**What the exercise asks**. Output a character-exact copy of the data, images removed.

(Stored records)

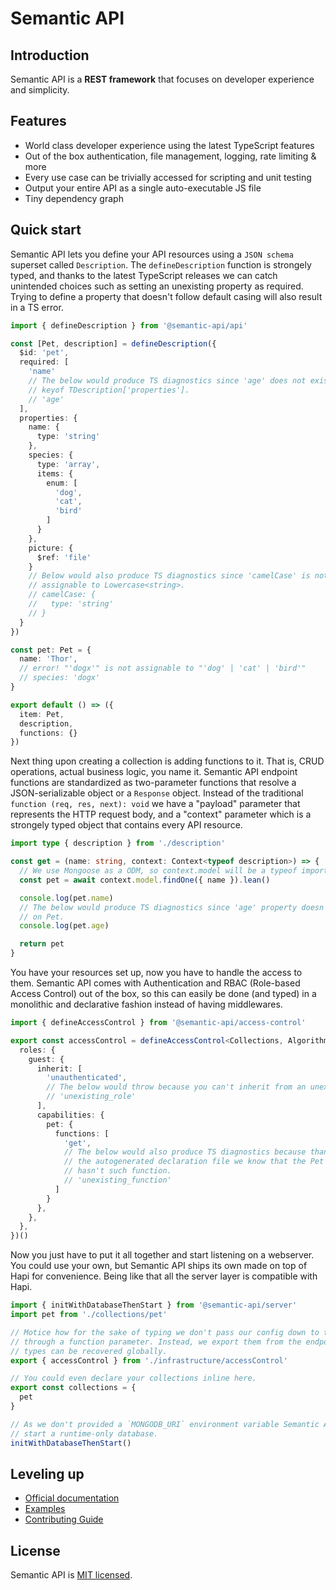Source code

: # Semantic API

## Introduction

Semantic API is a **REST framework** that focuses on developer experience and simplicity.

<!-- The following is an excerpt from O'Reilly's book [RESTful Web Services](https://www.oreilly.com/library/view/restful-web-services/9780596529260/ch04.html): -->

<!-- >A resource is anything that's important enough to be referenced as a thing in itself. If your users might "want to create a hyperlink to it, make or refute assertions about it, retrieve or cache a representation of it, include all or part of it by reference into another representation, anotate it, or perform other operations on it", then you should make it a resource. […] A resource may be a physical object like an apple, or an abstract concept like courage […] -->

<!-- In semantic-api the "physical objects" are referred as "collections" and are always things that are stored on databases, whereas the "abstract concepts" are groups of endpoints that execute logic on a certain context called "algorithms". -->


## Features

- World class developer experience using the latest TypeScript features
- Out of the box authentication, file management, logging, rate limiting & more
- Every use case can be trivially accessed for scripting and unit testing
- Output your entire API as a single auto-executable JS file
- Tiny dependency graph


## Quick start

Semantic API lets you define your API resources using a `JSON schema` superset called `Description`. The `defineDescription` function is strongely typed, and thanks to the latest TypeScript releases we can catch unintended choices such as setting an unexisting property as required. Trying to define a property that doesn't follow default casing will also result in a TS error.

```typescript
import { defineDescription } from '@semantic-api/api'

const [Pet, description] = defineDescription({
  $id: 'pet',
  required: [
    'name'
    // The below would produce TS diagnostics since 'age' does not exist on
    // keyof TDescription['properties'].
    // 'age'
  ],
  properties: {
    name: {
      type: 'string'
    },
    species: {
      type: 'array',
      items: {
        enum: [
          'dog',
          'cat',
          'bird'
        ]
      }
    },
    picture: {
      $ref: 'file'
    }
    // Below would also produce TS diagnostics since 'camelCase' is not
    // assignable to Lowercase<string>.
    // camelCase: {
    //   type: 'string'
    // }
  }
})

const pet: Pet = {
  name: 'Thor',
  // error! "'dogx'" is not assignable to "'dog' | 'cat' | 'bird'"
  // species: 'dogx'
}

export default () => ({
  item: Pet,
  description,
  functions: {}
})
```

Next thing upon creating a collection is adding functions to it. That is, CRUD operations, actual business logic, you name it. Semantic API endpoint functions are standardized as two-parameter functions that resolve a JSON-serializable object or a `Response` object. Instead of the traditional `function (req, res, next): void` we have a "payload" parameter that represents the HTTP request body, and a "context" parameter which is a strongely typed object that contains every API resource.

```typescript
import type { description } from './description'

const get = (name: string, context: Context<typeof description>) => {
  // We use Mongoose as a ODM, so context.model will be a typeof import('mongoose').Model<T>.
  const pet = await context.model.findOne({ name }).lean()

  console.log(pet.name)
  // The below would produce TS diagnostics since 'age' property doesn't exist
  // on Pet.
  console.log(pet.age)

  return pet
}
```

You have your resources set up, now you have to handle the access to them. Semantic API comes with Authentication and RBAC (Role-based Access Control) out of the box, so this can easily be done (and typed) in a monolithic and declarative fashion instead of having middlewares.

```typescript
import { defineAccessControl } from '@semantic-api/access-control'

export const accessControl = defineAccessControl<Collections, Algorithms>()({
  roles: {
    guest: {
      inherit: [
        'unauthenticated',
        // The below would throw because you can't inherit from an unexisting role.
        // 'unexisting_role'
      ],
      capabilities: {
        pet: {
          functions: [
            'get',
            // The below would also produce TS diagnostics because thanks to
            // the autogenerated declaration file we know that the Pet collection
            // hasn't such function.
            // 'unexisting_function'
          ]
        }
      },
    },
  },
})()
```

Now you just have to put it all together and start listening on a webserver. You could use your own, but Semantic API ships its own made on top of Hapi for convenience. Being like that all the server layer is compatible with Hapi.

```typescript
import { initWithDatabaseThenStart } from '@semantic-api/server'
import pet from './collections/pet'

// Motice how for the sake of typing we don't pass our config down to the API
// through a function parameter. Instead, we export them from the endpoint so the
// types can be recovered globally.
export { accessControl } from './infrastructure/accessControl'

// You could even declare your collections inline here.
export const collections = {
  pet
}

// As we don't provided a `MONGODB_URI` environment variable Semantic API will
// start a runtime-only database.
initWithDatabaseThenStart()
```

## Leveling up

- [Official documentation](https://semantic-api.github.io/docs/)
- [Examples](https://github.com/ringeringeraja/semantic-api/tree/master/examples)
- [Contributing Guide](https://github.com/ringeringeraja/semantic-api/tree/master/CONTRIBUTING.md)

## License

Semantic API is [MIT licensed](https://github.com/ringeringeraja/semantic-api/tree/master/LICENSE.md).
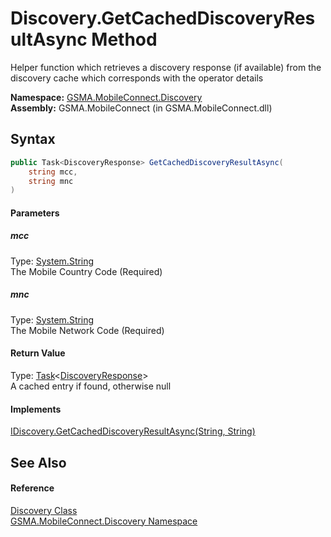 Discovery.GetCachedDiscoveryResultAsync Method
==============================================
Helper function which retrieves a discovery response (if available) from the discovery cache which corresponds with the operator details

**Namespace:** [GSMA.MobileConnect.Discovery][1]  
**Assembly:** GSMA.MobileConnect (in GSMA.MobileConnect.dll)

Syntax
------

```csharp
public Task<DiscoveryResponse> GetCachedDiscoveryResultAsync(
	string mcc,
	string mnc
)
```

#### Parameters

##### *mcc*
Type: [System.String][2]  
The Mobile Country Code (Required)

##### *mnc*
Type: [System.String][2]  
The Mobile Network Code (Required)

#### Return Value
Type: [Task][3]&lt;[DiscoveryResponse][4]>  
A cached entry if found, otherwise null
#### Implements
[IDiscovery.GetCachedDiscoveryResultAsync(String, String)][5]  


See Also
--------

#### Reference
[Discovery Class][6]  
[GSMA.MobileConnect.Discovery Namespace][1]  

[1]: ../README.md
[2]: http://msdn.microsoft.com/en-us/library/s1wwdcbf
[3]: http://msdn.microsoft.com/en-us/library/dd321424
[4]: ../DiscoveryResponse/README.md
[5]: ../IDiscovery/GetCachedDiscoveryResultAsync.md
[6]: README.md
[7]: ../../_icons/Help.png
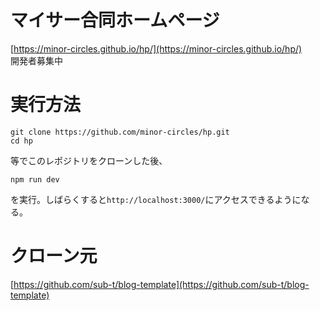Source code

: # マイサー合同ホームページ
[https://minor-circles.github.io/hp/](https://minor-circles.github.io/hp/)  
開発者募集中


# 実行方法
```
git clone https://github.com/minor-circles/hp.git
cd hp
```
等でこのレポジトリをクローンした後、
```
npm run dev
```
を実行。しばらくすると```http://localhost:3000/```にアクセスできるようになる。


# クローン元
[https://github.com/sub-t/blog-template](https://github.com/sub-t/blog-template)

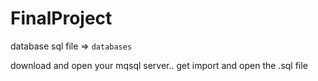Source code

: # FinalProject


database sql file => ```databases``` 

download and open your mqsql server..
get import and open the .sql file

**Response to this exercise**.
Source code

: # Semantic API

## Introduction

Semantic API is a **REST framework** that focuses on developer experience and simplicity.

<!-- The following is an excerpt from O'Reilly's book [RESTful Web Services](https://www.oreilly.com/library/view/restful-web-services/9780596529260/ch04.html): -->

<!-- >A resource is anything that's important enough to be referenced as a thing in itself. If your users might "want to create a hyperlink to it, make or refute assertions about it, retrieve or cache a representation of it, include all or part of it by reference into another representation, anotate it, or perform other operations on it", then you should make it a resource. […] A resource may be a physical object like an apple, or an abstract concept like courage […] -->

<!-- In semantic-api the "physical objects" are referred as "collections" and are always things that are stored on databases, whereas the "abstract concepts" are groups of endpoints that execute logic on a certain context called "algorithms". -->


## Features

- World class developer experience using the latest TypeScript features
- Out of the box authentication, file management, logging, rate limiting & more
- Every use case can be trivially accessed for scripting and unit testing
- Output your entire API as a single auto-executable JS file
- Tiny dependency graph


## Quick start

Semantic API lets you define your API resources using a `JSON schema` superset called `Description`. The `defineDescription` function is strongely typed, and thanks to the latest TypeScript releases we can catch unintended choices such as setting an unexisting property as required. Trying to define a property that doesn't follow default casing will also result in a TS error.

```typescript
import { defineDescription } from '@semantic-api/api'

const [Pet, description] = defineDescription({
  $id: 'pet',
  required: [
    'name'
    // The below would produce TS diagnostics since 'age' does not exist on
    // keyof TDescription['properties'].
    // 'age'
  ],
  properties: {
    name: {
      type: 'string'
    },
    species: {
      type: 'array',
      items: {
        enum: [
          'dog',
          'cat',
          'bird'
        ]
      }
    },
    picture: {
      $ref: 'file'
    }
    // Below would also produce TS diagnostics since 'camelCase' is not
    // assignable to Lowercase<string>.
    // camelCase: {
    //   type: 'string'
    // }
  }
})

const pet: Pet = {
  name: 'Thor',
  // error! "'dogx'" is not assignable to "'dog' | 'cat' | 'bird'"
  // species: 'dogx'
}

export default () => ({
  item: Pet,
  description,
  functions: {}
})
```

Next thing upon creating a collection is adding functions to it. That is, CRUD operations, actual business logic, you name it. Semantic API endpoint functions are standardized as two-parameter functions that resolve a JSON-serializable object or a `Response` object. Instead of the traditional `function (req, res, next): void` we have a "payload" parameter that represents the HTTP request body, and a "context" parameter which is a strongely typed object that contains every API resource.

```typescript
import type { description } from './description'

const get = (name: string, context: Context<typeof description>) => {
  // We use Mongoose as a ODM, so context.model will be a typeof import('mongoose').Model<T>.
  const pet = await context.model.findOne({ name }).lean()

  console.log(pet.name)
  // The below would produce TS diagnostics since 'age' property doesn't exist
  // on Pet.
  console.log(pet.age)

  return pet
}
```

You have your resources set up, now you have to handle the access to them. Semantic API comes with Authentication and RBAC (Role-based Access Control) out of the box, so this can easily be done (and typed) in a monolithic and declarative fashion instead of having middlewares.

```typescript
import { defineAccessControl } from '@semantic-api/access-control'

export const accessControl = defineAccessControl<Collections, Algorithms>()({
  roles: {
    guest: {
      inherit: [
        'unauthenticated',
        // The below would throw because you can't inherit from an unexisting role.
        // 'unexisting_role'
      ],
      capabilities: {
        pet: {
          functions: [
            'get',
            // The below would also produce TS diagnostics because thanks to
            // the autogenerated declaration file we know that the Pet collection
            // hasn't such function.
            // 'unexisting_function'
          ]
        }
      },
    },
  },
})()
```

Now you just have to put it all together and start listening on a webserver. You could use your own, but Semantic API ships its own made on top of Hapi for convenience. Being like that all the server layer is compatible with Hapi.

```typescript
import { initWithDatabaseThenStart } from '@semantic-api/server'
import pet from './collections/pet'

// Motice how for the sake of typing we don't pass our config down to the API
// through a function parameter. Instead, we export them from the endpoint so the
// types can be recovered globally.
export { accessControl } from './infrastructure/accessControl'

// You could even declare your collections inline here.
export const collections = {
  pet
}

// As we don't provided a `MONGODB_URI` environment variable Semantic API will
// start a runtime-only database.
initWithDatabaseThenStart()
```

## Leveling up

- [Official documentation](https://semantic-api.github.io/docs/)
- [Examples](https://github.com/ringeringeraja/semantic-api/tree/master/examples)
- [Contributing Guide](https://github.com/ringeringeraja/semantic-api/tree/master/CONTRIBUTING.md)

## License

Semantic API is [MIT licensed](https://github.com/ringeringeraja/semantic-api/tree/master/LICENSE.md).
 Discovery.GetCachedDiscoveryResultAsync Method
==============================================
Helper function which retrieves a discovery response (if available) from the discovery cache which corresponds with the operator details

**Namespace:** [GSMA.MobileConnect.Discovery][1]  
**Assembly:** GSMA.MobileConnect (in GSMA.MobileConnect.dll)

Syntax
------

```csharp
public Task<DiscoveryResponse> GetCachedDiscoveryResultAsync(
	string mcc,
	string mnc
)
```

#### Parameters

##### *mcc*
Type: [System.String][2]  
The Mobile Country Code (Required)

##### *mnc*
Type: [System.String][2]  
The Mobile Network Code (Required)

#### Return Value
Type: [Task][3]&lt;[DiscoveryResponse][4]>  
A cached entry if found, otherwise null
#### Implements
[IDiscovery.GetCachedDiscoveryResultAsync(String, String)][5]  


See Also
--------

#### Reference
[Discovery Class][6]  
[GSMA.MobileConnect.Discovery Namespace][1]  

[1]: ../README.md
[2]: http://msdn.microsoft.com/en-us/library/s1wwdcbf
[3]: http://msdn.microsoft.com/en-us/library/dd321424
[4]: ../DiscoveryResponse/README.md
[5]: ../IDiscovery/GetCachedDiscoveryResultAsync.md
[6]: README.md
[7]: ../../_icons/Help.png
Source code

: # マイサー合同ホームページ
[https://minor-circles.github.io/hp/](https://minor-circles.github.io/hp/)  
開発者募集中


# 実行方法
```
git clone https://github.com/minor-circles/hp.git
cd hp
```
等でこのレポジトリをクローンした後、
```
npm run dev
```
を実行。しばらくすると```http://localhost:3000/```にアクセスできるようになる。


# クローン元
[https://github.com/sub-t/blog-template](https://github.com/sub-t/blog-template)

Source code

: # FinalProject


database sql file => ```databases``` 

download and open your mqsql server..
get import and open the .sql file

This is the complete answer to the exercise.